03-24-2010 09:57 AM
hello everyone,
i'm a student from belgium and i have to program an BLDC motor with labview. for this i need a PWM (pulse width modulated) signal. i want to do this by comparing a sine wave with a triangle wave, theoretically this should give me
block wave with different duty cycle. i have added a picture to make my question more clear.
as you can see there are two triangle waves to compare with the sine wave, every time one of the triangle crosses the sine wave a pulse is generated and stays high untill the next cross.
thanx in advance
03-24-2010 10:56 AM
Hi Kapoew
Have a look at this community example. Should give you a place to start.
Best Regards
David
NISW
03-24-2010 07:49 PM
hi, thanks for the quick reply, i have a small problem i'm working with labview 8.5
so i can't open the VI is there a possibility on how to do this? like a small converter or something like that?
or should i just download the evaluation version from national instruments?
thx in advance
03-25-2010 02:56 AM
Hi
I converted it to 8.5 for you.
Best Regards
David
03-27-2010 01:23 PM
hi, again thanks for converting it to 8.5.
i have another question about this topic. when i want to add a phase shift of 240° to the sine wave i'm getting this error:
LabVIEW: (Hex 0xFFFFF8F6) Waveforms have different dt values.
but for 120° it isn't a problem. i changed the original VI but can't upload it to this topic so i added a picture.
thanks in advance
03-27-2010 05:50 PM
I don't have LV here to check, but I think the waveform VIs expect the phase in radians, not degrees. 240 rad is quite a lot, so this might cause problems. Try 4*pi/3 as phase.
03-27-2010 07:45 PM
03-28-2010 09:18 AM
If you look at the waveforms going to the "-" operator, what dt does it give for both signals?

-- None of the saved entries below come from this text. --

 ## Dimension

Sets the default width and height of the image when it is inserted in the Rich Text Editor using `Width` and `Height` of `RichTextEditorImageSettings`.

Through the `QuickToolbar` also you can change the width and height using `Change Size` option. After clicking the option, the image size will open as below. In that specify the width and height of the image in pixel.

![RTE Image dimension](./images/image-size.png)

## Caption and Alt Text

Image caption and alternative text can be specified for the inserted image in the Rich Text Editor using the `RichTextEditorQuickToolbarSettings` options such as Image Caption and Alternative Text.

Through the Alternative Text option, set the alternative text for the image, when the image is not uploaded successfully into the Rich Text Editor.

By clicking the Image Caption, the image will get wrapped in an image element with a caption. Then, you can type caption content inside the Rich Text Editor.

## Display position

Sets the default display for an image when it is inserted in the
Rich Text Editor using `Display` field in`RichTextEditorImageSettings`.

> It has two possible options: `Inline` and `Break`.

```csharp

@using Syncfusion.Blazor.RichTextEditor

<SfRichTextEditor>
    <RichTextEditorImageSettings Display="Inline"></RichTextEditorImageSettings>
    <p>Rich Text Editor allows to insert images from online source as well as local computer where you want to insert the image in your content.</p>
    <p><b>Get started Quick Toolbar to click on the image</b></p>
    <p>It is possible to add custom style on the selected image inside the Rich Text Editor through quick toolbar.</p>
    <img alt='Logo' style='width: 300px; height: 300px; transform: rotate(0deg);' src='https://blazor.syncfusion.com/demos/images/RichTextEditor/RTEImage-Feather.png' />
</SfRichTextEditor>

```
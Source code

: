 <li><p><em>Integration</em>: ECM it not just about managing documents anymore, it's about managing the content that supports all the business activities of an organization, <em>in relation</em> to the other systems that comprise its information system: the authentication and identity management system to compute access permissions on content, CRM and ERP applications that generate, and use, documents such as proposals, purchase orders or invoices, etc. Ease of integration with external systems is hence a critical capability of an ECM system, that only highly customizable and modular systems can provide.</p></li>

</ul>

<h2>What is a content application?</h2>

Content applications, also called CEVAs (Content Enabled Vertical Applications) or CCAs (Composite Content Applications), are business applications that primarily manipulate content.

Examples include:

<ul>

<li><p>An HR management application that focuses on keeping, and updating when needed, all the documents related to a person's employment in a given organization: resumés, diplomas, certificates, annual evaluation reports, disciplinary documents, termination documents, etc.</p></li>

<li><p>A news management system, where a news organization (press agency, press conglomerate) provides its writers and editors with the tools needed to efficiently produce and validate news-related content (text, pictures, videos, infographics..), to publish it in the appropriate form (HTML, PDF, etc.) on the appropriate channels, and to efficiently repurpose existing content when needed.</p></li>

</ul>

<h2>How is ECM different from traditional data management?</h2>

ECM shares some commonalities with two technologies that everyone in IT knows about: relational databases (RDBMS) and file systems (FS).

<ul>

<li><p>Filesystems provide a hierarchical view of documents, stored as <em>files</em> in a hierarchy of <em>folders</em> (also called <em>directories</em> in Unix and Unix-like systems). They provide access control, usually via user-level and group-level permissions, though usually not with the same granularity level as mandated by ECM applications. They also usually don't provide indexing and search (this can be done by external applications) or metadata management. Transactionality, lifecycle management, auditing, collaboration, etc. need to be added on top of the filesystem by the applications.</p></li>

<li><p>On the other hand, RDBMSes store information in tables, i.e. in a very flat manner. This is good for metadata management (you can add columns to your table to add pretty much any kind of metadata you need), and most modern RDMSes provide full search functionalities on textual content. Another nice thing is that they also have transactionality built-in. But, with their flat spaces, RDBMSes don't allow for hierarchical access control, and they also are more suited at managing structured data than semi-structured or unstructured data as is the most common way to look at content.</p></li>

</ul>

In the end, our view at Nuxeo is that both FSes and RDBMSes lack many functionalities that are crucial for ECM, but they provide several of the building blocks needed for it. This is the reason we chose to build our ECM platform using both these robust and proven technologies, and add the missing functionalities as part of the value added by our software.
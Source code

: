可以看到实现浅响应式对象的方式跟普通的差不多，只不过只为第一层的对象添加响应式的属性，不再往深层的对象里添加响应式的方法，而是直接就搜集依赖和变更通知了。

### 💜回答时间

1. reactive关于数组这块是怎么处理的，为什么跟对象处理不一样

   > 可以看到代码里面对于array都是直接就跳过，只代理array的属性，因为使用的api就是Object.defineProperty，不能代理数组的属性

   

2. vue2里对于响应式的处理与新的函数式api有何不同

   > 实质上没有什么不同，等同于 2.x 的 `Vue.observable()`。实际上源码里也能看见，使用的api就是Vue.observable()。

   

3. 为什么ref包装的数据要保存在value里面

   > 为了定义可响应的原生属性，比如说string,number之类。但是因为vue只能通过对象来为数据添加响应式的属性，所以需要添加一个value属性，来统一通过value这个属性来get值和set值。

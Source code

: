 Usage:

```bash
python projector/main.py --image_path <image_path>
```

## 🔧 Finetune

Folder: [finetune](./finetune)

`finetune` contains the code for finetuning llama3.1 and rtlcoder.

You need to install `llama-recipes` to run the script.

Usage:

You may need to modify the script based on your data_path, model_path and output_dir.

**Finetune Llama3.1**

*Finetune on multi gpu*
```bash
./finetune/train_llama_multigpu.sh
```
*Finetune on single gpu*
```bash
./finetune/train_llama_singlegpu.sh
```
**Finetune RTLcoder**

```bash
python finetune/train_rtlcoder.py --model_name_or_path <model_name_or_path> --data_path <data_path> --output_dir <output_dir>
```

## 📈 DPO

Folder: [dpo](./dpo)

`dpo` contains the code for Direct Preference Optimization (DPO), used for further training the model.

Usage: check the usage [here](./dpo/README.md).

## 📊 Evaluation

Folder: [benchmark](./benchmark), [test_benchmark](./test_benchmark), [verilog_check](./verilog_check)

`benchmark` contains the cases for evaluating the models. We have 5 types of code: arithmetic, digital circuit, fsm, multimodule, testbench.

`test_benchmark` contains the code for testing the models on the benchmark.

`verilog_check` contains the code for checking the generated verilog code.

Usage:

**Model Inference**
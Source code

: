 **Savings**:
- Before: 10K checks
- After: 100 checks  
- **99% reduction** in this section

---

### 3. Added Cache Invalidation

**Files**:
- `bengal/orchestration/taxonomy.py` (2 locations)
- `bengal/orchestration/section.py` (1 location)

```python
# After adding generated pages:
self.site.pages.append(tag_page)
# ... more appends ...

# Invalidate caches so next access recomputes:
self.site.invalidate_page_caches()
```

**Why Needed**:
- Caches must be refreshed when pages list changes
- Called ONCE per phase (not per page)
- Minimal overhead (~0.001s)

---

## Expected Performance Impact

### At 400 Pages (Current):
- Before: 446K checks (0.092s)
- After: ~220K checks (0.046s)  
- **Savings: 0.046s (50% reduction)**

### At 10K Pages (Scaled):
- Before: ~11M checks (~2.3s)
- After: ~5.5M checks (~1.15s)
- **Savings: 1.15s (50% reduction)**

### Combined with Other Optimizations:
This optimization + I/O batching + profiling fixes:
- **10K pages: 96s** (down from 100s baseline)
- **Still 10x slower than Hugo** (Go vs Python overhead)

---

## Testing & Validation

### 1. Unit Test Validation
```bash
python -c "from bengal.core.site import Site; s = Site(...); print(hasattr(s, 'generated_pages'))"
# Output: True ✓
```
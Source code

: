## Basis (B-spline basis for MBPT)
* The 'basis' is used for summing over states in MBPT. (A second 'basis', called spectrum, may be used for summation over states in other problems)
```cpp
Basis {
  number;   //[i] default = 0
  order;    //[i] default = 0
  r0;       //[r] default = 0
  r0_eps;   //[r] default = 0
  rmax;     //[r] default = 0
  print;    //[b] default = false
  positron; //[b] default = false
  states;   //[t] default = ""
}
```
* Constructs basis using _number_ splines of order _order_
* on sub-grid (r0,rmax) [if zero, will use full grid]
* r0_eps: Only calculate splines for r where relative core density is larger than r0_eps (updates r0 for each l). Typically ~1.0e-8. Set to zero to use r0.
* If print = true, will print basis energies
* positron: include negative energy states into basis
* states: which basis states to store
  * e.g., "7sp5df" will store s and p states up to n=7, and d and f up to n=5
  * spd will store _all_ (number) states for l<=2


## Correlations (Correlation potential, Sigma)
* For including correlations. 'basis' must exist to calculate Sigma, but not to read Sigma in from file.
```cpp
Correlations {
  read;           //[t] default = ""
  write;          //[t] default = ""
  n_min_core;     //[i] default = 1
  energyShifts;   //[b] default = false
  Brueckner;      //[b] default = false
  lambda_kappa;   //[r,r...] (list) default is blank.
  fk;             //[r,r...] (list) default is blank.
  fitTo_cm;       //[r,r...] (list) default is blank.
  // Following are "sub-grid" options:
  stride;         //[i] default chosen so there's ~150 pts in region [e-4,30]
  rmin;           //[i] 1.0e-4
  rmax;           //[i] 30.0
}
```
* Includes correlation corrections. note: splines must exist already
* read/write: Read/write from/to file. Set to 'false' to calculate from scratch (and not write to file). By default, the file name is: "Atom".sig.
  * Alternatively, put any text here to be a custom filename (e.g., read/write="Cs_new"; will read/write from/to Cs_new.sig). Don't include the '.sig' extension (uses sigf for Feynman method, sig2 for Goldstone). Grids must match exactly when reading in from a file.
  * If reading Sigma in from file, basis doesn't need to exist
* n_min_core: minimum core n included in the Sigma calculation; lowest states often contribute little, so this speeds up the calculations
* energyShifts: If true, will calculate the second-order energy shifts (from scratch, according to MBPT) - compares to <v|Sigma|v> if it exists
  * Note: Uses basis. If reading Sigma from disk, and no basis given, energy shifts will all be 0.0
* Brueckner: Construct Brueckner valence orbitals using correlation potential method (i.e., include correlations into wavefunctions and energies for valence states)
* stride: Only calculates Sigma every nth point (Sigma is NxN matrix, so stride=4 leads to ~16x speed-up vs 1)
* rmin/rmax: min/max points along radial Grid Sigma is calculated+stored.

03-29-2010 02:01 AM - edited 03-29-2010 02:02 AM
HI
I believe the problem is because dt is a floating point number. Floating points and strict equality aren't exactly the best of friends. I would do one of three things:
1. Replace the t0 and dt in one waveform with one from the other. Shouldn't make any difference since you are using the same sampling info, but it's the quickest solution so it's worth a try.
2. Extract the data array (Y) from the waveforms using the Get waveform components VI and subtract them, then rebuild the waveform (Build Waveform VI). Better solution, higher probabilty of success
3. The compared signals you are creating from the sawtooths and sine are digital, they are just represented by a analog waveform. From the image in your first post it looks like you are after a digital signal. Why not convert the signal to digital (Can be set in the From DDT VI) and use an XOR operator on them instead of a subtract?
Best Regards
David
03-29-2010 02:49 AM
Hello,
When i tried to reproduce this problem, I couldn't succeed in it.
While looking at you jpeg I noticed that you have connected something to the channel input of your ddt to waveform convertors. You should remove this (except if this was your intention) and then everything should work.
If this doesnt work, then you can always use the file attached to this post.